I need to load a text file into this table. How do I load the data into this table?

This question is related to hadoop hive

The answer is


You cannot directly create a table stored as a sequence file and insert text into it. You must do this:

  1. Create a table stored as text
  2. Insert the text file into the text table
  3. Do a CTAS to create the table stored as a sequence file.
  4. Drop the text table if desired

Example:

CREATE TABLE test_txt(field1 int, field2 string)
ROW FORMAT DELIMITED FIELDS TERMINATED BY '\t';

LOAD DATA INPATH '/path/to/file.tsv' INTO TABLE test_txt;

CREATE TABLE test STORED AS SEQUENCEFILE
AS SELECT * FROM test_txt;

DROP TABLE test_txt;

You can load the text file into a textfile Hive table and then insert the data from this table into your sequencefile.
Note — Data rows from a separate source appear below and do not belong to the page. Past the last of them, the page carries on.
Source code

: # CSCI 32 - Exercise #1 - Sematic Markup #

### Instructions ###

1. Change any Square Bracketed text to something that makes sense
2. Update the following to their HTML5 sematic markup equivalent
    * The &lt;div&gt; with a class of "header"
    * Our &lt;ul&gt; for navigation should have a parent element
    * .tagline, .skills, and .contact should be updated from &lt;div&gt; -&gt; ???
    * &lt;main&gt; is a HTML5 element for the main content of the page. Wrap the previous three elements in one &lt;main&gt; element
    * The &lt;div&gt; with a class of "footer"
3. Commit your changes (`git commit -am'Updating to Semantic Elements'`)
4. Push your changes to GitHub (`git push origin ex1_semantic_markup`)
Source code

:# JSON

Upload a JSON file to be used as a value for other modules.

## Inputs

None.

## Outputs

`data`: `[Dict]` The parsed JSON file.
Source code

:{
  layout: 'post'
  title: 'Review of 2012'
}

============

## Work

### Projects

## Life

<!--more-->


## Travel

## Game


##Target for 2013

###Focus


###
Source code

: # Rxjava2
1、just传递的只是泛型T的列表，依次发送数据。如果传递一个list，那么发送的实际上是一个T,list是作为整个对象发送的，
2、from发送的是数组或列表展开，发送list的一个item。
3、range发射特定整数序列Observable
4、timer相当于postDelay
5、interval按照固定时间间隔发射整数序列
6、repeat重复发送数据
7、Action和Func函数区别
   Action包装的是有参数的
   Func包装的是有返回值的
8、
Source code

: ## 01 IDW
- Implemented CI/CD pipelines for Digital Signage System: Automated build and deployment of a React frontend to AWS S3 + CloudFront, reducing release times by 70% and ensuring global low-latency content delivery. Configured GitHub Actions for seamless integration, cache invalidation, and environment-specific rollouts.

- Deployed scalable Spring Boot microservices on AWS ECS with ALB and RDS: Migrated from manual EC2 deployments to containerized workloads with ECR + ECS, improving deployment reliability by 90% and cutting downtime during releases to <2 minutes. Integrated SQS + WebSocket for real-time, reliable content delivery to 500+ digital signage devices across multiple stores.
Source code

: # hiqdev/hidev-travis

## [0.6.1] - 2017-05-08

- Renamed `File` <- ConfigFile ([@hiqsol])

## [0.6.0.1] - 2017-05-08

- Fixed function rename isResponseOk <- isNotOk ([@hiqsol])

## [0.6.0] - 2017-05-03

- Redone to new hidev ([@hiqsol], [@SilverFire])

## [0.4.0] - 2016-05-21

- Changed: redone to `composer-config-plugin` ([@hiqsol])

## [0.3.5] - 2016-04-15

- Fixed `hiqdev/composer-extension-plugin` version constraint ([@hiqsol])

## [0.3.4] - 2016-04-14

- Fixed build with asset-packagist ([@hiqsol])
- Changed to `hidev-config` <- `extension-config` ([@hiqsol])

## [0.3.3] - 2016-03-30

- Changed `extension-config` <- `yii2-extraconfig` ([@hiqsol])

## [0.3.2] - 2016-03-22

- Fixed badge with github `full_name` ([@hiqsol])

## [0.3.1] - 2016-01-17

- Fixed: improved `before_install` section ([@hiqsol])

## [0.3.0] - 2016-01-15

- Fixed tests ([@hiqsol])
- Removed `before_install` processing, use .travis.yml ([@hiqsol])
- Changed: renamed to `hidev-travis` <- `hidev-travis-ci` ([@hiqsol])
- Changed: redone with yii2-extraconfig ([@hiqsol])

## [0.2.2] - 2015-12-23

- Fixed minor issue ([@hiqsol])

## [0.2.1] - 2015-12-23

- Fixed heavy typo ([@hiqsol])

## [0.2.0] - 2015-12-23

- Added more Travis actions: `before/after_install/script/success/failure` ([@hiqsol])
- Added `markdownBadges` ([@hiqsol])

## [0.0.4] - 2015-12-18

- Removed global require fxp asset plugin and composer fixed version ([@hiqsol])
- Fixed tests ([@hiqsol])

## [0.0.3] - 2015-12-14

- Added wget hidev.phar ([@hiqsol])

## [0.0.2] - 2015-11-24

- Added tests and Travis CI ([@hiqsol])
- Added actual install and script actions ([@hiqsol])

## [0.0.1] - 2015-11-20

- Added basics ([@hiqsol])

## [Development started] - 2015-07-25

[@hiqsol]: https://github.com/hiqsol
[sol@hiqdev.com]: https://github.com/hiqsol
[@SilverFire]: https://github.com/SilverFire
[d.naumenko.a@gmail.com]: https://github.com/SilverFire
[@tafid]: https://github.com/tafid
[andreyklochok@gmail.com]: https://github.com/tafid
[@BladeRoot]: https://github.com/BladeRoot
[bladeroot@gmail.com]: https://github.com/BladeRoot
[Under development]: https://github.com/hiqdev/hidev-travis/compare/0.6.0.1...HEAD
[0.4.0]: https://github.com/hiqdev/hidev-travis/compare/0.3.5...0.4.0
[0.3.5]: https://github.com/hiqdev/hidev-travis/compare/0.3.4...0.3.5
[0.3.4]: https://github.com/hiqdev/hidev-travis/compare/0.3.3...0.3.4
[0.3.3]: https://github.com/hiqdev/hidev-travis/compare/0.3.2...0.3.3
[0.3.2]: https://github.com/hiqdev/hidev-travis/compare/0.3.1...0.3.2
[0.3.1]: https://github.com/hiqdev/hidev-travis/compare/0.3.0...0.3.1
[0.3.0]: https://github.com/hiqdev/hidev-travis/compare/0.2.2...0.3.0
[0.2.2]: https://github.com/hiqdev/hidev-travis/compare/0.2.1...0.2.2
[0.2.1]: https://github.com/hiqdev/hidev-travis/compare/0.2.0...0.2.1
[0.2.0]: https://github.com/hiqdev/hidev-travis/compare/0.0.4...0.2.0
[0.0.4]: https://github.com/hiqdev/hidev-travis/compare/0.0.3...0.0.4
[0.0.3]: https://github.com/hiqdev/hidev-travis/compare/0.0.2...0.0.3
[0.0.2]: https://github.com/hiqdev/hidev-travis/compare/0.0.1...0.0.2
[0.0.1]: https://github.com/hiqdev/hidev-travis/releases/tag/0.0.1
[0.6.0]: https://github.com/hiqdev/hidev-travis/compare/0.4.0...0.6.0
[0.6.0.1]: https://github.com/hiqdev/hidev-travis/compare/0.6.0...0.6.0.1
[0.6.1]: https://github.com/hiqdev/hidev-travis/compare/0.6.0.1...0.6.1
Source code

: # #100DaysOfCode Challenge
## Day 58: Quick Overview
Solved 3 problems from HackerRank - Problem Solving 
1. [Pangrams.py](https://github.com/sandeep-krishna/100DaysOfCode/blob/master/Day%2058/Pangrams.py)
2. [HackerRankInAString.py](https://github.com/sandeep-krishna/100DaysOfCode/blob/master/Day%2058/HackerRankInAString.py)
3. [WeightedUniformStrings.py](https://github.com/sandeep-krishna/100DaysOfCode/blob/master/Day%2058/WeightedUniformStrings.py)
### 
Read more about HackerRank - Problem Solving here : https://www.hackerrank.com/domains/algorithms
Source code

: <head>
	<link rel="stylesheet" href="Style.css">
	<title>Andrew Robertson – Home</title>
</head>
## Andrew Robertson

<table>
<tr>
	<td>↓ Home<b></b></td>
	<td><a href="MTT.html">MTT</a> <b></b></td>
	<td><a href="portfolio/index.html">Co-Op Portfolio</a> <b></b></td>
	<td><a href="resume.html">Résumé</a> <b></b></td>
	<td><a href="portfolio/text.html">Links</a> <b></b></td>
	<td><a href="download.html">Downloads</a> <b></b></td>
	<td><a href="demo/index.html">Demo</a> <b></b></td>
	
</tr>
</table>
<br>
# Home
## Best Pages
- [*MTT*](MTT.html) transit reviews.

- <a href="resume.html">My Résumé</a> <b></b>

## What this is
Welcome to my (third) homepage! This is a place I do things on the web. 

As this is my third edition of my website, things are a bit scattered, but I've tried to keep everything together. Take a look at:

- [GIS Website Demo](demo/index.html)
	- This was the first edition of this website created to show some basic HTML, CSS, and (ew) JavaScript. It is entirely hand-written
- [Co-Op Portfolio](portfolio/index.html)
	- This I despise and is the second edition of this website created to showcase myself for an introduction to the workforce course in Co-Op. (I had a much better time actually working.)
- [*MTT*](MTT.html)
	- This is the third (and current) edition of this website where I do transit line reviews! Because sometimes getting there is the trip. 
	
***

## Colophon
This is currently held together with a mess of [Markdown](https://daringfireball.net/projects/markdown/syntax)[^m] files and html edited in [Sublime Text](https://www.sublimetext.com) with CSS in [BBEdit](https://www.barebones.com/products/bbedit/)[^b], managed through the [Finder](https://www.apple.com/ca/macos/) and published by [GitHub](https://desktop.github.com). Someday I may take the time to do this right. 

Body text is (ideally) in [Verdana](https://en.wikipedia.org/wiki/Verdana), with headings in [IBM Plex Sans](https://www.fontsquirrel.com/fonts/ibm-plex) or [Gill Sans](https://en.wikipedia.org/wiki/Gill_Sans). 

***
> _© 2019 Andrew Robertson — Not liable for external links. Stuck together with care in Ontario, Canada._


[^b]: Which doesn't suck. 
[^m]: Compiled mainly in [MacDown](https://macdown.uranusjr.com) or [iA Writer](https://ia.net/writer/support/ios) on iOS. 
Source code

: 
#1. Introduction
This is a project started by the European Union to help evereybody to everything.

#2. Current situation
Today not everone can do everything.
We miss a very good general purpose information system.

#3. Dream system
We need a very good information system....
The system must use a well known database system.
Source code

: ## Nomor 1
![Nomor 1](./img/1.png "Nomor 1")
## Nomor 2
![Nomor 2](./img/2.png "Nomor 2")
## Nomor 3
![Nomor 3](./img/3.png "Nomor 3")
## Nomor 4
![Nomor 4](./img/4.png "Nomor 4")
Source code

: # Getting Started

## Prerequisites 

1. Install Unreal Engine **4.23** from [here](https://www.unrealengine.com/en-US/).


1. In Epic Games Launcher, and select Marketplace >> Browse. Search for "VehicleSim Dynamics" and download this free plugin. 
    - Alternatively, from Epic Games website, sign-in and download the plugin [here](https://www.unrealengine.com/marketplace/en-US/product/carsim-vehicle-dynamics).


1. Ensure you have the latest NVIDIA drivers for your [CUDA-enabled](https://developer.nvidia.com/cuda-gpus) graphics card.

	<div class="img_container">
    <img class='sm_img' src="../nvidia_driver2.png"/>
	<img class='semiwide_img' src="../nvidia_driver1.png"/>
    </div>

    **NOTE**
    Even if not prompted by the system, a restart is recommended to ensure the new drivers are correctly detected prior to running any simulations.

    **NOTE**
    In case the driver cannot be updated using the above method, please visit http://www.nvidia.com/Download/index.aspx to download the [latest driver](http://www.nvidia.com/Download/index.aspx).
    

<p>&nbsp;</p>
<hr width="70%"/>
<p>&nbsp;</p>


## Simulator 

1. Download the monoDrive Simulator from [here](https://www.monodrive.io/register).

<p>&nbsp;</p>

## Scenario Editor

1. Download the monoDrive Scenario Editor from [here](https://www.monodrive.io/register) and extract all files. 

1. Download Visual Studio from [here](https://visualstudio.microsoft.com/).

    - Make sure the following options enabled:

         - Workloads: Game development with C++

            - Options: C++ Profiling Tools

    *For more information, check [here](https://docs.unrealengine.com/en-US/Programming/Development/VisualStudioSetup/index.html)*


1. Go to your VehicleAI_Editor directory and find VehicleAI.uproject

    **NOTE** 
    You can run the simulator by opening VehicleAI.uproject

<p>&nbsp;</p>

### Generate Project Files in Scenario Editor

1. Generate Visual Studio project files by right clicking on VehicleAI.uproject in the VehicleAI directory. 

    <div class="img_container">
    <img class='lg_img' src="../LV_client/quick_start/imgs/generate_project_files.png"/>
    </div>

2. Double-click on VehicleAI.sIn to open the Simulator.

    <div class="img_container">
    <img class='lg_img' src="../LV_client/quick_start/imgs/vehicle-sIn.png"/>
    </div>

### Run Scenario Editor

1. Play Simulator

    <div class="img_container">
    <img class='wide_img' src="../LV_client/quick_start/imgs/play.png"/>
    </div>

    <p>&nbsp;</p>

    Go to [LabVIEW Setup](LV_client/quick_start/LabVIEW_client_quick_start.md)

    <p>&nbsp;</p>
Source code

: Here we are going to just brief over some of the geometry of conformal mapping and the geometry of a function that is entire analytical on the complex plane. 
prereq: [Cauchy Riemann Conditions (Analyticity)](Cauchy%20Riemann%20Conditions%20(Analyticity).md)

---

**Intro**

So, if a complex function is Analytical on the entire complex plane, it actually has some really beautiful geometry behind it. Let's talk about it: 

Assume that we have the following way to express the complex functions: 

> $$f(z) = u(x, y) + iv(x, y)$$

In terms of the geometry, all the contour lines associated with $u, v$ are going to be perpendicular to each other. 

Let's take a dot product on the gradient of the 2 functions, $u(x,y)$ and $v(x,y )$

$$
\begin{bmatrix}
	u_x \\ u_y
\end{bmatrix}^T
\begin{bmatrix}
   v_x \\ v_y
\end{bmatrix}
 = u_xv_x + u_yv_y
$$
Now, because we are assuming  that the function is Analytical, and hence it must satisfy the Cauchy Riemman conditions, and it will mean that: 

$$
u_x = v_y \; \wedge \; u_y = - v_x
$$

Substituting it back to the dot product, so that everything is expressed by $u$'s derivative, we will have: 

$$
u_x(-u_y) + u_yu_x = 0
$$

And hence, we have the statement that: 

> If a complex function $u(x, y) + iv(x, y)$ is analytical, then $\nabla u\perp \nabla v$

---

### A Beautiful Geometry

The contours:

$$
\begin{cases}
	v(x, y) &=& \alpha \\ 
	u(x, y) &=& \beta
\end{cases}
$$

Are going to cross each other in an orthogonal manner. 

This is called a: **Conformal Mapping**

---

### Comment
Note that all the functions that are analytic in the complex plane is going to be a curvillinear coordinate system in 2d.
Start with a tab delimited file:

% cat /tmp/input.txt
a       b
a2      b2

create a sequence file

hive> create table test_sq(k string, v string) stored as sequencefile;

try to load; as expected, this will fail:

hive> load data local inpath '/tmp/input.txt' into table test_sq;

But with this table:

hive> create table test_t(k string, v string) row format delimited fields terminated by '\t' stored as textfile;

The load works just fine:

hive> load data local inpath '/tmp/input.txt' into table test_t;
OK
hive> select * from test_t;
OK
a       b
a2      b2

Now load into the sequence table from the text table:

insert into table test_sq select * from test_t;

Can also do load/insert with overwrite to replace all.


The simple way is to create table as textfile and move the file to the appropriate location

CREATE EXTERNAL TABLE mytable(col1 string, col2 string)
row format delimited fields terminated by '|' stored as textfile;

Copy the file to the HDFS Location where table is created.
Hope this helps!!!